*Record set*.
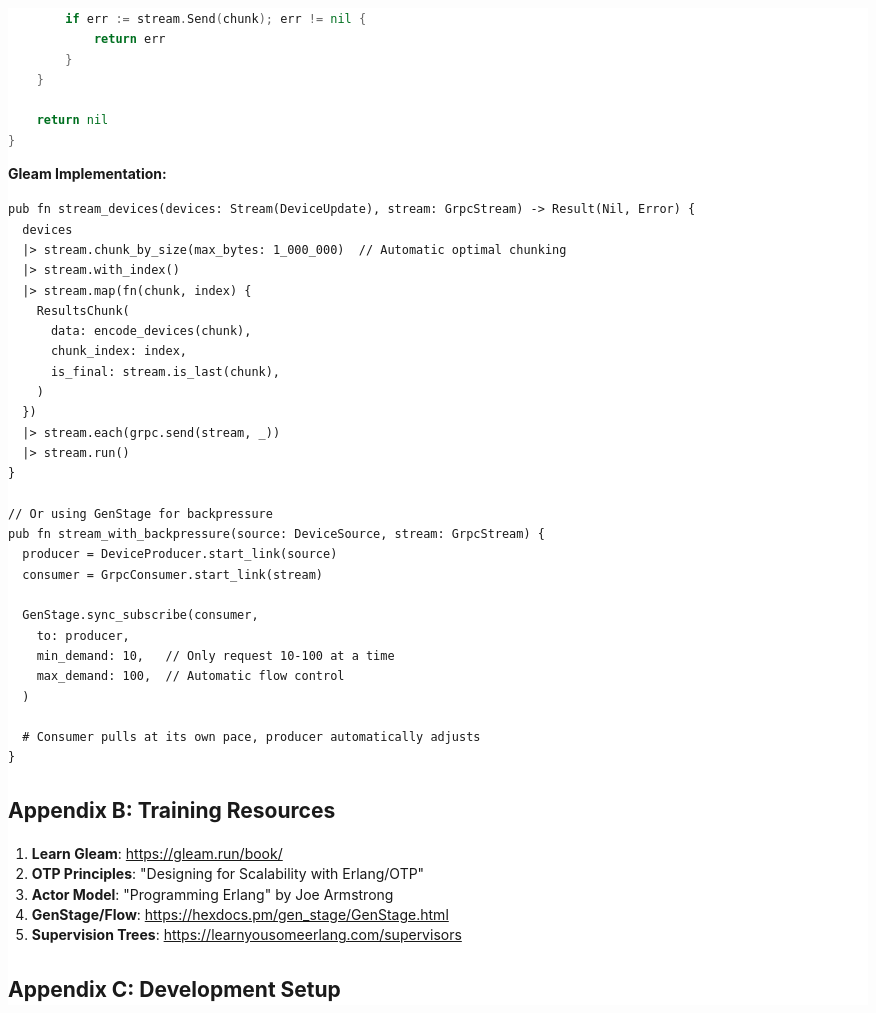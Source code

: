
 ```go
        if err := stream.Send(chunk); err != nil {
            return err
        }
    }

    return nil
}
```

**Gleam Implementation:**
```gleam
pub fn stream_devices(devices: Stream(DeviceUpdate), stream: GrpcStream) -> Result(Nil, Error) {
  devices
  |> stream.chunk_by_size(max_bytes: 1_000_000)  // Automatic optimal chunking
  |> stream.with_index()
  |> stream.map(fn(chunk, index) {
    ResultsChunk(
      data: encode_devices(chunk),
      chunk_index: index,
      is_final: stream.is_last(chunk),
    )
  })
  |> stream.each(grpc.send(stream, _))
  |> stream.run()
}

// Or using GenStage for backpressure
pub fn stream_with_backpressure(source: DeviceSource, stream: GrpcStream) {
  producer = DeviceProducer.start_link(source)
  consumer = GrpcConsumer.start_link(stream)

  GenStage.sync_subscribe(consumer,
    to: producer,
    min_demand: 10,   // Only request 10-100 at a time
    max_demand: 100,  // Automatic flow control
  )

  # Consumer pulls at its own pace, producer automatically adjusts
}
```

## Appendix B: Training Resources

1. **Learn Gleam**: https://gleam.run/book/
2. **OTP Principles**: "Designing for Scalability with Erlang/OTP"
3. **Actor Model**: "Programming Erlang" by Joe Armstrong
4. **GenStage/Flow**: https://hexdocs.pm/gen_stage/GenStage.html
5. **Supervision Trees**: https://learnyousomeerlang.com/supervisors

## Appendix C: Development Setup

* * *

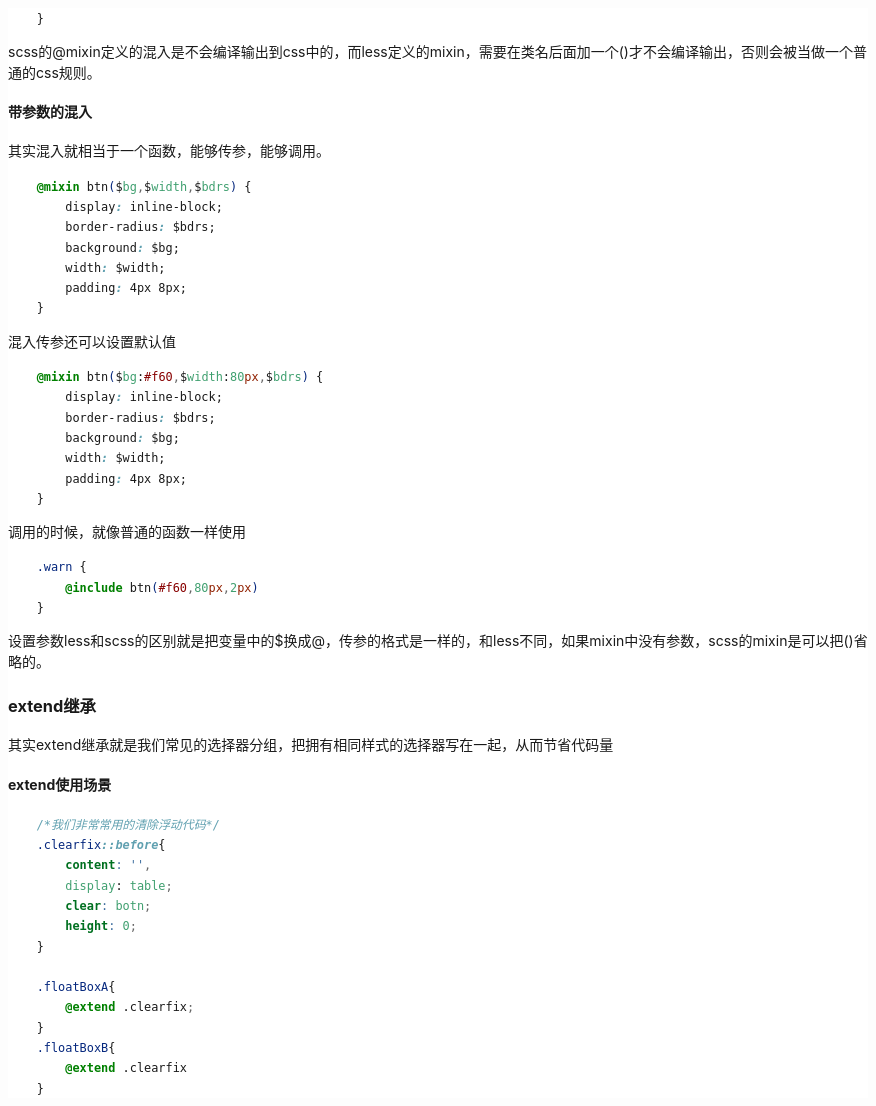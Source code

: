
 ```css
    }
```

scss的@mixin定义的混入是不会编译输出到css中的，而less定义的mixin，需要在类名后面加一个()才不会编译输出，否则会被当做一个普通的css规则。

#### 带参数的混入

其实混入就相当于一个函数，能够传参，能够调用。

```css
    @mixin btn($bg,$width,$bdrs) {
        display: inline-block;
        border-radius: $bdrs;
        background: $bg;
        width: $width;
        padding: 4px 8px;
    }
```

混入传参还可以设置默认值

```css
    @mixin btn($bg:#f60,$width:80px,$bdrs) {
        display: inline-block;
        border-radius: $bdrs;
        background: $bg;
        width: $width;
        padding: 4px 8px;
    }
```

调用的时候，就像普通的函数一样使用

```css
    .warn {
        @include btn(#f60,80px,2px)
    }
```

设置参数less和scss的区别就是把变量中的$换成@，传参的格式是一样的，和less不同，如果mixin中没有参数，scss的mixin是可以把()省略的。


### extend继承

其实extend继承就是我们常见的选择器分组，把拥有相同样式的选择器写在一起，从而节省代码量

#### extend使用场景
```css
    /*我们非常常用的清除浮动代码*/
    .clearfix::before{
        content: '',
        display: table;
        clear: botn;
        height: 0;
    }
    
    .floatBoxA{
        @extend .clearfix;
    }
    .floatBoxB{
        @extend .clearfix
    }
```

* * *

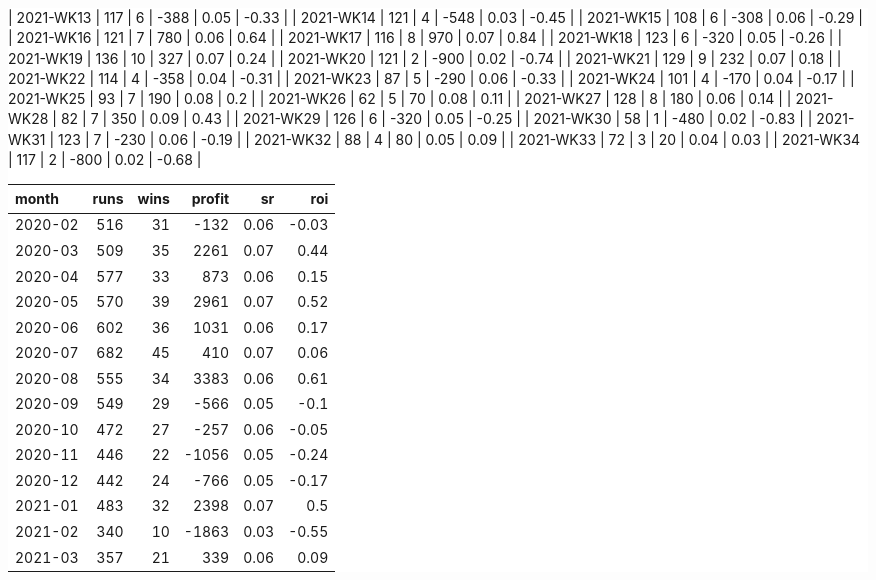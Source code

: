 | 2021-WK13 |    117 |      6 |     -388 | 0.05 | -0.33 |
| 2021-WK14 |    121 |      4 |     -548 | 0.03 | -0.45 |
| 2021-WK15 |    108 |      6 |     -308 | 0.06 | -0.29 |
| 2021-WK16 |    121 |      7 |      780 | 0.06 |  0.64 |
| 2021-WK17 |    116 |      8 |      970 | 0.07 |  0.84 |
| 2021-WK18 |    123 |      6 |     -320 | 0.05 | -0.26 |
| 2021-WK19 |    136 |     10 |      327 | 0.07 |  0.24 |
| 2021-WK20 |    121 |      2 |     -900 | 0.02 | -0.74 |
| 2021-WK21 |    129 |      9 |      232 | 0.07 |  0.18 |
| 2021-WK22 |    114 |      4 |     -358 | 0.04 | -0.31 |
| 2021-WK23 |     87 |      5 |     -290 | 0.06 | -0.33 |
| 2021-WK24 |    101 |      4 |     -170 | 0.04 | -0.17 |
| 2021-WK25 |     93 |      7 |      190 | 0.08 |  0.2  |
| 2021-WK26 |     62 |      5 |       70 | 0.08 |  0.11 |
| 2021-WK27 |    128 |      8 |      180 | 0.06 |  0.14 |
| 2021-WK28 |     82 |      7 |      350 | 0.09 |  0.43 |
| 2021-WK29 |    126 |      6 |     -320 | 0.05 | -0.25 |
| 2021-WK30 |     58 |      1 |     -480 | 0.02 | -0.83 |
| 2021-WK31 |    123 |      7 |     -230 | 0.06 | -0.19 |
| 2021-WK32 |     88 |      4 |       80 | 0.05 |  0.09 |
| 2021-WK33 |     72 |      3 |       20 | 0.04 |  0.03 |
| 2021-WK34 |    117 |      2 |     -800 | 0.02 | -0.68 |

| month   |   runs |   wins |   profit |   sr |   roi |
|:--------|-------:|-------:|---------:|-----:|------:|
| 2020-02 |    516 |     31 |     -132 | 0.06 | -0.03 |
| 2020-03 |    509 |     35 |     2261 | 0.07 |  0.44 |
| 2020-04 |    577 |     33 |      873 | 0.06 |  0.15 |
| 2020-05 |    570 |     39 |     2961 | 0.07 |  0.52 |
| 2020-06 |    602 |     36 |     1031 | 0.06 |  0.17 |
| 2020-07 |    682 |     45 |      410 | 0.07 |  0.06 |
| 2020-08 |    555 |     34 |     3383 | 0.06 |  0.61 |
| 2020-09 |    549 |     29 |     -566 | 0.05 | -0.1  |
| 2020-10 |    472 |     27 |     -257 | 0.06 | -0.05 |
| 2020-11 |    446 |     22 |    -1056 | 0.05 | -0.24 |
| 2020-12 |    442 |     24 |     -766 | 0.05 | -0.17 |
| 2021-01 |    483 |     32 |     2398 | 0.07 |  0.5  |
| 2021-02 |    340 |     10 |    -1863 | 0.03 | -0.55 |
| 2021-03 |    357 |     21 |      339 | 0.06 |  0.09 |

*Task to carry out*. Above are the entries. Copy exactly the part that opens with the line containing "2398 | 0.07" and closes with the line containing "339 | 0.06 |", and no more.

*Answer*.
| 2021-01 |    483 |     32 |     2398 | 0.07 |  0.5  |
| 2021-02 |    340 |     10 |    -1863 | 0.03 | -0.55 |
| 2021-03 |    357 |     21 |      339 | 0.06 |  0.09 |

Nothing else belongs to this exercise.